Plus, think of the kids! "The Greatest Trick Big Brother Ever Pulled" by Daniel Nuccio, Brownstone Institute. Key point:
“The greatest trick the Devil ever pulled was convincing the world he didn’t exist” is a quote generally attributed to Charles Baudelaire – or possibly Keyser Söze depending on who you ask on the internet. Something similar can be said about Big Brother.
When you think about what our emerging surveillance state will look like, you think 1984. You imagine East Germany powered by Google and Amazon. You recall your favorite dystopian sci-fi film – or maybe horror stories of China’s social credit system.

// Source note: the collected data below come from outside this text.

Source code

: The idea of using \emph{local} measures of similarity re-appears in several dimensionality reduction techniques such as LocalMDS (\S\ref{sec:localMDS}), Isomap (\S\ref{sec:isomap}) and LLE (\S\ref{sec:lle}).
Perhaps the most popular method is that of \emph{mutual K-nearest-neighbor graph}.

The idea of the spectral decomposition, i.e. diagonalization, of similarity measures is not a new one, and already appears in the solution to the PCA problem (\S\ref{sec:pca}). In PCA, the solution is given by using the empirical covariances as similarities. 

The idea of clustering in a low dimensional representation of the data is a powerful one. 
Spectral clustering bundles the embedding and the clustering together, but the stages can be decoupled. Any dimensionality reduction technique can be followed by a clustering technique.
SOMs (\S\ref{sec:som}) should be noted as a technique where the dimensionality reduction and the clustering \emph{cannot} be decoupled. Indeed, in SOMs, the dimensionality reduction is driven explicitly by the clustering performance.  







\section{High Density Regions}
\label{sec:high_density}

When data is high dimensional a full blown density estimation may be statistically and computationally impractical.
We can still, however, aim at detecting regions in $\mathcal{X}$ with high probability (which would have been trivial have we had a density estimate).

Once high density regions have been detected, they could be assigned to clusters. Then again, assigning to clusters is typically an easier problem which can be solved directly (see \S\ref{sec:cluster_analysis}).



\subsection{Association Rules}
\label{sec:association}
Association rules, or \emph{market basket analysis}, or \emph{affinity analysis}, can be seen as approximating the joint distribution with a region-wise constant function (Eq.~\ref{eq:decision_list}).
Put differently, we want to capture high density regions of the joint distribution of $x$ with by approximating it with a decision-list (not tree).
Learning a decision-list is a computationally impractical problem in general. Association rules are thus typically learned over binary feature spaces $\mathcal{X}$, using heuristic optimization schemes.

Thoughts of a frustrated middle-aged police chief from a mid-sized Midwestern town attempting to procure security cameras with innovative new features probably don’t come to mind. You definitely don’t think of a guy in a lawn chair jotting down the license plate numbers of passing vehicles in a notebook. And that’s partly how the surveillance state is going to emerge as it creeps its way into one small town at a time.
Whether a surveillance state is the end goal is hard to say. The police chief of Pawnee, Indiana probably isn’t plotting the development of his own mini-Oceania. But, 18,000-plus mini-Oceanias operating across multiple platforms with varying degrees of integration, both locally and nationally, is undoubtedly the direction in which we are heading as salespeople peddle shiny new surveillance gadgets to cities big and small, making often unverified but intuitively appealing claims of how their devices will decrease crime or prove to be useful investigative tools.
The really nefarious part of the whole thing, whether you are concerned about civil liberties or government waste, is that this technology--the shot spotters, the license plate readers, the facial recognition systems--has negligible value in solving crimes and no value in deterring crime. But they do cost lots of money.